* **Supplied entries**
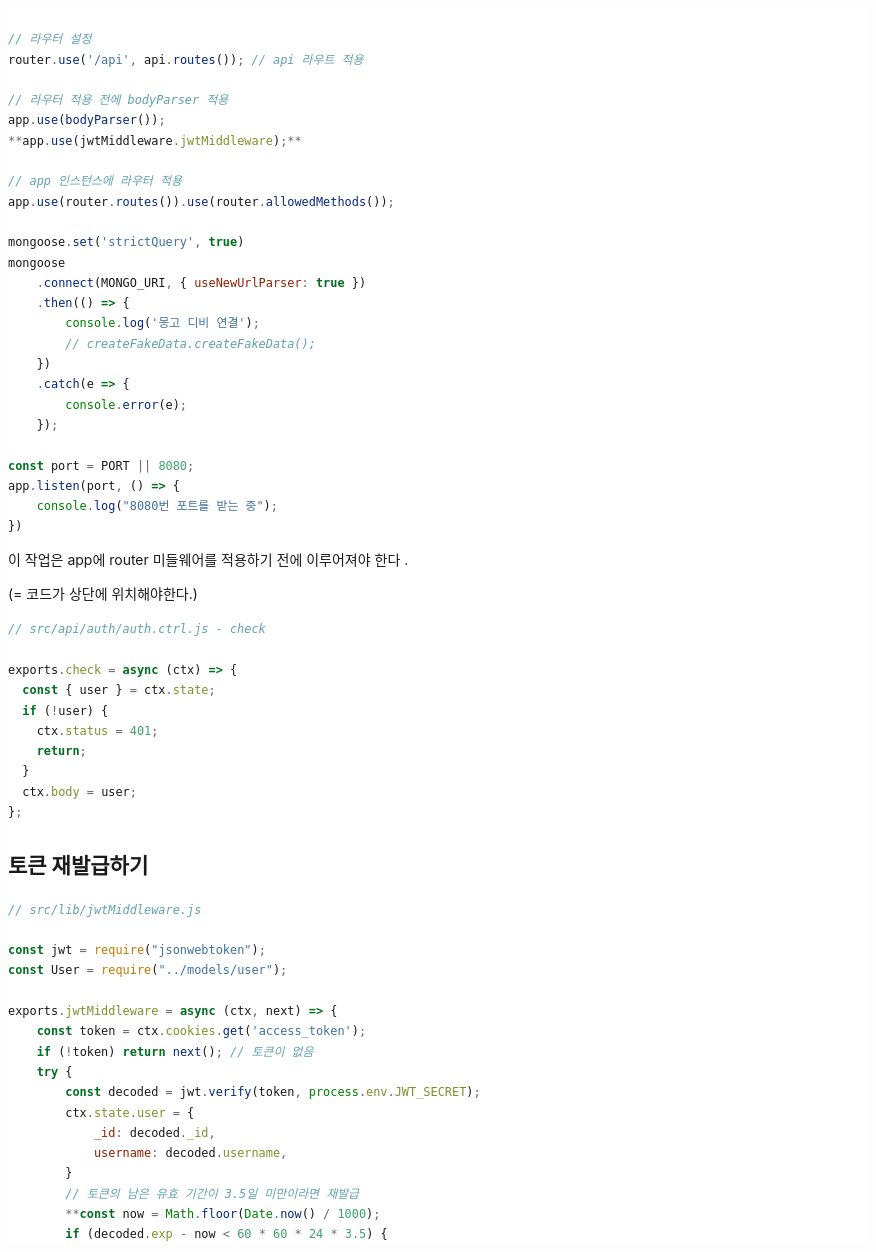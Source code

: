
 ```jsx

// 라우터 설정
router.use('/api', api.routes()); // api 라우트 적용

// 라우터 적용 전에 bodyParser 적용
app.use(bodyParser());
**app.use(jwtMiddleware.jwtMiddleware);**

// app 인스턴스에 라우터 적용
app.use(router.routes()).use(router.allowedMethods());

mongoose.set('strictQuery', true)
mongoose
    .connect(MONGO_URI, { useNewUrlParser: true })
    .then(() => {
        console.log('몽고 디비 연결');
        // createFakeData.createFakeData();
    })
    .catch(e => {
        console.error(e);
    });

const port = PORT || 8080;
app.listen(port, () => {
    console.log("8080번 포트를 받는 중");
})
```

이 작업은 app에 router 미들웨어를 적용하기 전에 이루어져야 한다 .

(= 코드가 상단에 위치해야한다.)

```jsx
// src/api/auth/auth.ctrl.js - check

exports.check = async (ctx) => {
  const { user } = ctx.state;
  if (!user) {
    ctx.status = 401;
    return;
  }
  ctx.body = user;
};
```

## 토큰 재발급하기

```jsx
// src/lib/jwtMiddleware.js

const jwt = require("jsonwebtoken");
const User = require("../models/user");

exports.jwtMiddleware = async (ctx, next) => {
    const token = ctx.cookies.get('access_token');
    if (!token) return next(); // 토큰이 없음
    try {
        const decoded = jwt.verify(token, process.env.JWT_SECRET);
        ctx.state.user = {
            _id: decoded._id,
            username: decoded.username,
        }
        // 토큰의 남은 유효 기간이 3.5일 미만이라면 재발급
        **const now = Math.floor(Date.now() / 1000);
        if (decoded.exp - now < 60 * 60 * 24 * 3.5) {
```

* **Exercise prompt**
Reproduce the lines above letter for letter. The pictures stay behind.

* **Problem solution**
Source code

:
 ```jsx

// 라우터 설정
router.use('/api', api.routes()); // api 라우트 적용

// 라우터 적용 전에 bodyParser 적용
app.use(bodyParser());
**app.use(jwtMiddleware.jwtMiddleware);**

// app 인스턴스에 라우터 적용
app.use(router.routes()).use(router.allowedMethods());

mongoose.set('strictQuery', true)
mongoose
    .connect(MONGO_URI, { useNewUrlParser: true })
    .then(() => {
        console.log('몽고 디비 연결');
        // createFakeData.createFakeData();
    })
    .catch(e => {
        console.error(e);
    });

const port = PORT || 8080;
app.listen(port, () => {
    console.log("8080번 포트를 받는 중");
})
```

이 작업은 app에 router 미들웨어를 적용하기 전에 이루어져야 한다 .

(= 코드가 상단에 위치해야한다.)

```jsx
// src/api/auth/auth.ctrl.js - check

exports.check = async (ctx) => {
  const { user } = ctx.state;
  if (!user) {
    ctx.status = 401;
    return;
  }
  ctx.body = user;
};
```

## 토큰 재발급하기

```jsx
// src/lib/jwtMiddleware.js

const jwt = require("jsonwebtoken");
const User = require("../models/user");

exports.jwtMiddleware = async (ctx, next) => {
    const token = ctx.cookies.get('access_token');
    if (!token) return next(); // 토큰이 없음
    try {
        const decoded = jwt.verify(token, process.env.JWT_SECRET);
        ctx.state.user = {
            _id: decoded._id,
            username: decoded.username,
        }
        // 토큰의 남은 유효 기간이 3.5일 미만이라면 재발급
        **const now = Math.floor(Date.now() / 1000);
        if (decoded.exp - now < 60 * 60 * 24 * 3.5) {
```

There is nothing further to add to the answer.